Gary Settle

Gary Settle was born in Walnut, Kansas, June 13, 1937. He was delivered by his grandfather, a country doctor, in the sunporch of his house, which had no running water.

His father was a CPA in Hutchinson. He was also a serious and inventive amateur photographer who got Gary interested in taking pictures and taught him the basics of developing film and making prints. Gary took pictures for his high school paper and yearbook, and his father connected him with his first part-time job, with fellow Rotarian Fred Wulfekuhler, who was Sunday editor and photographer for The Hutchinson News-Herald.

After four and a half years as darkroom boy/photographer at the newspaper, Gary, then a student at Kansas State College, was hired by Rich Clarkson at The Topeka Capital-Journal in 1958 to become the first summer photo intern. He was invited back the next summer. That June, he met Patti, and by the next February, they were married. Patti didn’t know what she was in for over the next 52 years of their marriage.

In early 1966, Gary followed Bill Snead, a fellow native Kansan, to The Wilmington (Del) News-Journal on the East Coast. But in November that year, Chuck Scott enticed Gary with a job offer at The Chicago Daily News, saying, “We’ll show those jokers at the Tribune how to do photojournalism,” a pledge that soon came true.  For the next three years, the Newspaper Photographer of the Year award went to Chuck Scott’s photographers, unprecedented for any of the nearly 100 photographers at Chicago’s four newspapers.

For Settle’s work in 1967, he was named 1968 Newspaper Photographer of the Year. The 1969 award went to Perry Riddle, another native Kansan that the Chicago Daily News hired away from Clarkson at The Topeka Capital-Journal.

In the spring of 1969, New York Times picture editor John Morris met Gary and asked if he’d like to come to New York and shoot for The Times. Settle, a Midwesterner at heart, hesitantly replied, “Mmmm, I don’t really think so.” Morris responded, “How would you like to work for The Times out of its Chicago bureau?” That brought a quick yes. By July, he was The New York Times’ only staff photographer west of the East Coast, with a beat that took him to 30 or 40 states.  One of his first assignments was to Houston for the return of the Apollo 11 astronauts.

In 1970, Gary was again named Photographer of the Year.

He was elected president of National Press Photographers Association in 1977. A year later, he accepted a new challenge, at The Seattle Times. Intrepid and long-suffering Patti was game for this too, as were their three boys, who found themselves in a good place to finish their schooling.

Gary became the new Assistant Managing Editor/Graphics at the Seattle Times, responsible for the photography and art departments and the overall design of the news sections of the newspaper. Over the course of 20 years there, thanks to the infusion of a new newsroom philosophy and an influx of many good new hires, many of whom Gary hired himself, he was able to retire in 1999 with a high degree of satisfaction. Patti began flourishing as an artist with a local following in her own right until cancer took her in 2012.

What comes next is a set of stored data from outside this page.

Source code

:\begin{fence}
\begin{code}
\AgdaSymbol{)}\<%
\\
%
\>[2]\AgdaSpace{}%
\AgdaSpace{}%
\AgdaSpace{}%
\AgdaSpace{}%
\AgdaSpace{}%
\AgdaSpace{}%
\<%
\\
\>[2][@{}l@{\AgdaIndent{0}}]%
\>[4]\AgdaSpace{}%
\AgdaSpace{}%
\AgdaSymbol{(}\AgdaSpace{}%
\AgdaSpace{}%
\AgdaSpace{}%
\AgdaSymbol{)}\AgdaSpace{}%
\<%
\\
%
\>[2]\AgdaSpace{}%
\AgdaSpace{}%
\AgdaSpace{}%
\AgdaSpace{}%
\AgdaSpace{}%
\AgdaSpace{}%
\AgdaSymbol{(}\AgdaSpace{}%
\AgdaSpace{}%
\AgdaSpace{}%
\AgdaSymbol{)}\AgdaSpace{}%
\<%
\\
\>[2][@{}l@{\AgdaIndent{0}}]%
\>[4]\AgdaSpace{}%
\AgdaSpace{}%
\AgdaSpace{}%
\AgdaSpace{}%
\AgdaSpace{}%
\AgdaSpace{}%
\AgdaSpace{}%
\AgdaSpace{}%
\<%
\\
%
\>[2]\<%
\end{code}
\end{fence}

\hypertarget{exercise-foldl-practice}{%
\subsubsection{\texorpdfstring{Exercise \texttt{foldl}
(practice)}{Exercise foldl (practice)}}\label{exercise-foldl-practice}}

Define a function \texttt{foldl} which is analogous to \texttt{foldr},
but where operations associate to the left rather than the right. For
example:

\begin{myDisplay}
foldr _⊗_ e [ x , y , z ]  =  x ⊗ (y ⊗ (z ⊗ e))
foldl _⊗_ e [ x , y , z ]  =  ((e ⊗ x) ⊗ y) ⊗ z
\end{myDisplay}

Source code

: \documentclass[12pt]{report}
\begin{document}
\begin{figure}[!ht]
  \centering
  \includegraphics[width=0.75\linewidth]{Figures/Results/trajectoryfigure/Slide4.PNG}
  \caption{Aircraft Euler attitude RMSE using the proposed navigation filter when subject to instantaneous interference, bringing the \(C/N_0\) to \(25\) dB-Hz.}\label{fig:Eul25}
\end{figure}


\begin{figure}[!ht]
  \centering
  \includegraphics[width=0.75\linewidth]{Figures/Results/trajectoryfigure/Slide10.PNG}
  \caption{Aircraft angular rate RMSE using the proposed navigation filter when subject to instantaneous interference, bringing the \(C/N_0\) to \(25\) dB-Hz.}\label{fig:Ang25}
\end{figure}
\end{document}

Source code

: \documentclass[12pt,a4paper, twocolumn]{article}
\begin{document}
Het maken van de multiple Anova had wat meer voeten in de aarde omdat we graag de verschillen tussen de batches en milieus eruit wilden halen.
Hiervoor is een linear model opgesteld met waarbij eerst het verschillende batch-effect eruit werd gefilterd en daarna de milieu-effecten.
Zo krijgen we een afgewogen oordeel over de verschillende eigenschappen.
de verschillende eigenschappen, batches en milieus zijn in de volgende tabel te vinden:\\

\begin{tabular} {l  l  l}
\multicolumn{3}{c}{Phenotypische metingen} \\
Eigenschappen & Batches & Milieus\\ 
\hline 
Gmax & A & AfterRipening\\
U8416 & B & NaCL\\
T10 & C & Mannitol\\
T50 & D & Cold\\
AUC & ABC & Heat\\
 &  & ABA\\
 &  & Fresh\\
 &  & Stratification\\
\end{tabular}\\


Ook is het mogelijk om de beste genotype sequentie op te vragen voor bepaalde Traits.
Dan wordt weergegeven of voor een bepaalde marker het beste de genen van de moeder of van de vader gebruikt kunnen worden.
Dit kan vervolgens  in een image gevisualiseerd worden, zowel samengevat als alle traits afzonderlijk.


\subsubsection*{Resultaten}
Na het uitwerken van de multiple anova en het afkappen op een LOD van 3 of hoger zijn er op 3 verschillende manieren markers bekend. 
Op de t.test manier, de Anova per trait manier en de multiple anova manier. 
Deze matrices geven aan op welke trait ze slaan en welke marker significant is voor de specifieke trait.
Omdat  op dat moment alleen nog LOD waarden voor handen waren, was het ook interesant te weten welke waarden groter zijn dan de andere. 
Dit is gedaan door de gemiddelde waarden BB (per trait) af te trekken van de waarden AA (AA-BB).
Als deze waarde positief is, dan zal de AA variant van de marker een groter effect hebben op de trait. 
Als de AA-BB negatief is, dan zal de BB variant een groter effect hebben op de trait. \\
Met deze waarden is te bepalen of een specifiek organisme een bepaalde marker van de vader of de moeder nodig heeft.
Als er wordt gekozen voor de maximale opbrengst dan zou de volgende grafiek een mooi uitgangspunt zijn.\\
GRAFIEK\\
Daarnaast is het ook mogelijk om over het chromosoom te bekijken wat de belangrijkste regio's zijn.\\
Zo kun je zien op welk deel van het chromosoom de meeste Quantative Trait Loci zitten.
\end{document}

Despite the havoc wreaked on newspapers in the last two decades, The Seattle Times is much more sophisticated and well-regarded than the paper Gary first encountered and marked up with a red grease pencil in 1979. He remains grateful for a steadfast publisher, Frank Blethen, the fifth-generation of family owners, and the forty years of kick-ass collegial newsroom teams they supported.

Gary lives in Kingston, Washington, with his wife, Janice, and their dog and cat. His three sons and their wives and six grandchildren all live in the state of Washington.